整然と整理された医務室の中には、今日もフランクの姿はなく、昨日とおなじように助手がこちらに背中を向けていた。



「フランクさんは――今日も演習場にっ・・行っています。夕方には、戻るっ・・はずです」


今日も小鳥の治療に苦戦する助手。相変わらず小鳥はピンセットを嫌がり、くちばしで攻撃をしていた。



「助手さん、一度このコを持って手当てしてみたらどうかしら?案外うまく行くかもしれないわ」


昨日と同じ様に小鳥の頭を優しく指で撫でるエミリー。
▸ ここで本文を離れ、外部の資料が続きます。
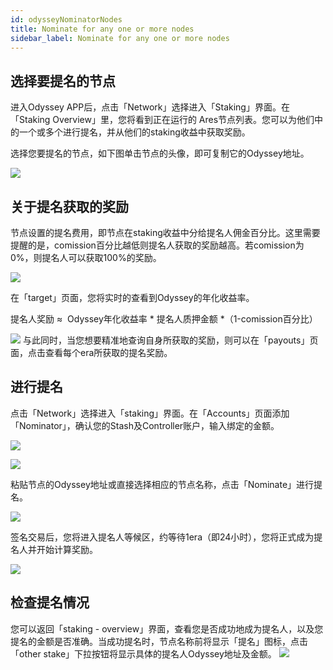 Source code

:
 ```yaml
---
id: odysseyNominatorNodes
title: Nominate for any one or more nodes
sidebar_label: Nominate for any one or more nodes
---
```

## **选择要提名的节点**

进入Odyssey APP后，点击「Network」选择进入「Staking」界面。在「Staking Overview」里，您将看到正在运行的 Ares节点列表。您可以为他们中的一个或多个进行提名，并从他们的staking收益中获取奖励。

选择您要提名的节点，如下图单击节点的头像，即可复制它的Odyssey地址。

![](assets/build/330.png)

## **关于提名获取的奖励**

节点设置的提名费用，即节点在staking收益中分给提名人佣金百分比。这里需要提醒的是，comission百分比越低则提名人获取的奖励越高。若comission为0%，则提名人可以获取100%的奖励。

![](assets/build/331.png)

在「target」页面，您将实时的查看到Odyssey的年化收益率。

提名人奖励 ≈  Odyssey年化收益率 \* 提名人质押金额 \*（1-comission百分比）

![](assets/build/332.png)
与此同时，当您想要精准地查询自身所获取的奖励，则可以在「payouts」页面，点击查看每个era所获取的提名奖励。

## **进行提名**

点击「Network」选择进入「staking」界面。在「Accounts」页面添加「Nominator」，确认您的Stash及Controller账户，输入绑定的金额。

![](assets/build/334.png)

![](assets/build/335.png)

粘贴节点的Odyssey地址或直接选择相应的节点名称，点击「Nominate」进行提名。

![](assets/build/336.png)

签名交易后，您将进入提名人等候区，约等待1era（即24小时），您将正式成为提名人并开始计算奖励。

![](assets/build/337.png)

## **检查提名情况**

您可以返回「staking - overview」界面，查看您是否成功地成为提名人，以及您提名的金额是否准确。当成功提名时，节点名称前将显示「提名」图标，点击「other stake」下拉按钮将显示具体的提名人Odyssey地址及金额。
![](assets/build/338.png)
ふんわりと触れる指先が心地いいのか、小鳥は気持ちよさそうに目を瞑って大人しくなった。



「あなた、また来たんですか!?」



来ることは分かっていたのに、焦ったような声を出してサッと距離を取る助手。

そんな態度とは裏腹にすーっと染まる頬。


助手のブラウンの瞳が眩しげに細まり、ゆっくりと撫でるように動いていく。

小鳥の頭にすっと伸びた白い指、美しい肌を隠すように纏わりつくレースのショール。

窓から差し込む光に艶めくブロンドの髪、少し伏せられたアメジストの瞳に長い睫毛。

ふっくらとした唇は、さっきから何か呪文のように言葉を紡いでいる。

窓から吹き込む風にブロンドの髪がさわっと揺れ、ふんわりとせっけんの香りが漂ってきた。
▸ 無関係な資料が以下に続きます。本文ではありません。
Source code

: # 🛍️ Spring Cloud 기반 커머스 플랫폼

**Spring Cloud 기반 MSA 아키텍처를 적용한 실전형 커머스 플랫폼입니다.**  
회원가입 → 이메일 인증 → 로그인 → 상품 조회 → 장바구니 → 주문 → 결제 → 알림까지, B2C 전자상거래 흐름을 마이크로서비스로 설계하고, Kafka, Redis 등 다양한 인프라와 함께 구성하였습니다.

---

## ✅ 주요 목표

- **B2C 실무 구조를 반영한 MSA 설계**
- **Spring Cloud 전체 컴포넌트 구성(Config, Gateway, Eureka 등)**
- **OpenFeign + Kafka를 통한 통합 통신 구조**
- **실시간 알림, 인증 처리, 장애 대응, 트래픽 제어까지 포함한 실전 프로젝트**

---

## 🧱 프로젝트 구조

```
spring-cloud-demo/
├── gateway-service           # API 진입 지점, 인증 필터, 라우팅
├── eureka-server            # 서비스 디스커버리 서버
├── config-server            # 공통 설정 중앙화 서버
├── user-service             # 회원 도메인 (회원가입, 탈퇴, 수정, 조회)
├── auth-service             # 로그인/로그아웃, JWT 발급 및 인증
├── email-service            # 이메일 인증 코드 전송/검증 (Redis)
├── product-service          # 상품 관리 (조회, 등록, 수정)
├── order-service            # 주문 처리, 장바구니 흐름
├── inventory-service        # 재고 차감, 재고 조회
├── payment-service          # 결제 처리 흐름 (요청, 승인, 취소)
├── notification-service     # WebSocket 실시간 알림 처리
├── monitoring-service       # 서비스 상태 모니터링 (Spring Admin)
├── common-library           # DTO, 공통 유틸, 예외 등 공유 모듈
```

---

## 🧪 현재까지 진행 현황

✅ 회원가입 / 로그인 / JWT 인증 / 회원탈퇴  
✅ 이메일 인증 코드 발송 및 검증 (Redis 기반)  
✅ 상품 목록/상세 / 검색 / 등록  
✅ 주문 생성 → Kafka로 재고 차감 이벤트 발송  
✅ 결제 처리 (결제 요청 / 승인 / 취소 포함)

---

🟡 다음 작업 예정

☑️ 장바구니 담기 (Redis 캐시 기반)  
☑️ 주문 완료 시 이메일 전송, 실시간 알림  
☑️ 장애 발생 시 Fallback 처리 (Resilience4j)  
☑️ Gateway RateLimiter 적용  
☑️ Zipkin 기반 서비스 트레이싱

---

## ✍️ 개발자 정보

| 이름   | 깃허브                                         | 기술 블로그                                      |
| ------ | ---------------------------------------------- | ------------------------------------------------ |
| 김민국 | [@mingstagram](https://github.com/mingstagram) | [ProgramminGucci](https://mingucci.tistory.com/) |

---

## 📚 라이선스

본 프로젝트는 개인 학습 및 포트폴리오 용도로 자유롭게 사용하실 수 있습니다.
「助手さん?早く治療をしないと、また暴れだしてしまうわ」



その言葉で、ハッと我にかえった助手は悔しそうに顔をしかめた。


「言われなくとも、分かっています」


ぶっきらぼうに呟くと、慌ててピンセットを動かして小鳥の傷に薬を塗った。



「しかし、あなたも暇なんですね。こんな小鳥の様子を見に来るなど。他にすることは無いんですか?」


小鳥の体に小さな包帯を巻きながら、反応を窺うようにチラッと横目で見た。少し嫌みな言い方をしてしまったか。


「そうね。暇と言えば、暇かしら。これと言って何もすることが決まっていないし・・・でも、わたしは例え忙しかったとしても、何とか時間を見つけてはここに来ると思うわ・・・だって、会いたいんですもの」


エミリーが笑いかけると、小鳥は籠の中でつぶらな瞳を輝かせた。


「会いたい?」


「えぇ、だって好きなんです。会いたいと思うのは当然でしょう?」


少し首を傾げて微笑むエミリー。助手の顔が何故か真っ赤に染まっていく。